GRAB -- GNU Recognizion Apparatus for Barcodes
----------------------------------------------
version 0.0.4

The purpose of this program is to read a (scanned) image containing a
barcode. The image is then interpreted and the barcode is decoded.
The decoded string is outputted to stdout.

Currently, only Code-128 is supported.

Only rawbits-PGM files are supported, but you may use Netpbm or ImageMagick
to convert images from other formats.

The program is designed to work well with the pbmscan program, so
you can pipe image directly from your scanner to decode2, which does 
the actual work. The result can be piped to xclip program, which pastes
it to the X clipboard. You may then paste the string into any X program.
The included Bash script xbarcode demonstrates this.

To compile, just type "make". To install, copy the files decode2 and
xbarcode, if you like, somewhere in your path.

There are also some Matlab scripts there, if you want to play with them.

Internal workings:
------------------
The grayscale image is processed one scanline at a time. First it is
interpolated to a higher resolution and then thresholded into a binary 
image and the run widths of alternating black and white stripes are counted.
This all is done at one step, so no memory is required for the high resolution
temporary image. The threshold value may either be the mean of the whole
scanline, or it may be adaptively adjusted for each pixel. The adaptive
code makes it possible to recognize barcodes where the image lightness is
varying, but unfortunately it makes recognizion of flatly lighted barcodes
more difficult, so by default it is not used.
(I made some tests, and surprisingly interpolation makes the program
recognize slightly worse the barcodes. So it is disabled by default)

A general function to compute the normalized mean squared error (MSE) of
some code in the code-128 code set in the run widths, starting from a specified 
location is compute_mse(). This function is used in two places, for finding
the start of the barcode and for recognizing each code. The function also
returns the module width (the width of the narrowest possible bar) if the
detection of the code is assumed positive.
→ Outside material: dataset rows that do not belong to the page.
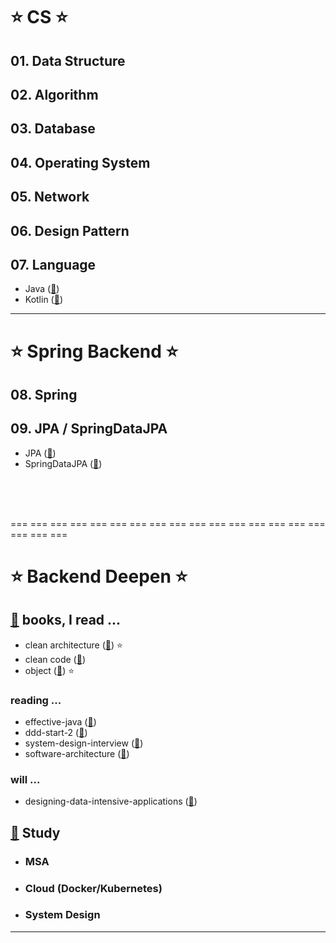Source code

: #  ⭐ CS ⭐
## 01. Data Structure
## 02. Algorithm
## 03. Database
## 04. Operating System
## 05. Network
## 06. Design Pattern
## 07. Language
* Java ([🔗](../_07_language/java))
* Kotlin ([🔗](../_07_language/kotlin))

---
# ⭐ Spring Backend ⭐
## 08. Spring
## 09. JPA / SpringDataJPA
* JPA ([🔗](../_09_jpa/JPA.md))
* SpringDataJPA ([🔗](../_09_jpa/SpringDataJPA.md))

<br/>
<br/>
<br/>


=== === === === === === === === === === === === === === === === === === ===

# ⭐ Backend Deepen ⭐
## [🔗](https://github.com/orgs/wabede/repositories) books, I read ...
- clean architecture ([🔗](https://github.com/wabede/book_clean-architecture)) ⭐
- clean code ([🔗](https://github.com/wabede/book_clean-code))
- object ([🔗](https://github.com/wabede/book_object)) ⭐

### reading ...
- effective-java ([🔗](https://github.com/wabede/book_effective-java))
- ddd-start-2 ([🔗](https://github.com/wabede/book_ddd-start2))
- system-design-interview ([🔗](https://github.com/wabede/book_system-design-interview))
- software-architecture ([🔗](https://github.com/wabede/book_softwarearchitecture))

### will ...
- designing-data-intensive-applications ([🔗](https://github.com/wabede/book_designing-data-intensive-applications))

## [🔗](https://github.com/Eundms/gdsc-study) Study 
* ### MSA
* ### Cloud (Docker/Kubernetes)
* ### System Design

---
The beginning of the barcode is searched from the run widths. It may be
either the start code 103--105 or the end code 106 reversed, in which case
it is assumed that the barcode is horizontally flipped. The MSE is computed
for all four possible codes and for each position in the run widths. The
code and position that gives the lowest MSE is selected. The associated
module width is saved. (Reverse recognizion is not yet implemented)

At this point, by default, are made some sanity checks. First, the selected
MSE is compared to some value (0.1). If the MSE is too big, we assume that
it isn't a real match and declare that no barcode were found. Second, the
ratio of the best MSE and the second best MSE is computed. If they are too
close each other, the confidence is low and also in this case the barcode
is rejected.

Now that the start of the barcode has been found, the rest of the barcode
is decoded. The MSE of each of the codes in the code-128 set is computed
and the code with the lowest MSE selected. Sanity checks are again done,
if desired, including not only the MSE of the detected code but also the 
module width of the code compared to the module width of the start code.

When the end-of-the-barcode code is detected, the next phase verifies
the checksum and translated the codes into an ASCII string, which is
then printed.

Tricky part: my scanner is exactly 105 mm wide. The Finnish bank barcode
standard defines the maximum width of the barcodes to be exactly 105 mm.
What a coincidence. Unfortunately, many barcodes are illegal and 106 mm
wide which makes them impossible to scan at one pass. So there's code
that allows you to scan them in two passes: when only left part of a barcode 
is detected, it is compared to saved right parts of barcodes, to find the 
corresponding part which allows building the whole barcode.
(This section is to do; not yet implemented)

Benchmarking:
-------------
Define BENCHMARK in the C code, and run the program with bartest-0.1.pgm.
The program tries to recognize each scanline in the test image, and
displays how many were successful. Result image will be written to
result.pgm, which is the original image plus a black mark at the
right edge for scanlines that were succesfully recognized.

References:
-----------
xclip:		http://www.mercuryit.com.au/~kims/xclip/
GNU Barcode:	ftp://ftp.gnu.org/pub/gnu/barcode/
Netpbm:		???
Pbmscan:	???
Scanner driver:	http://www.ee.oulu.fi/~tuukkat/releases.html

- tuukkat@ee.oulu.fi 2001-11-04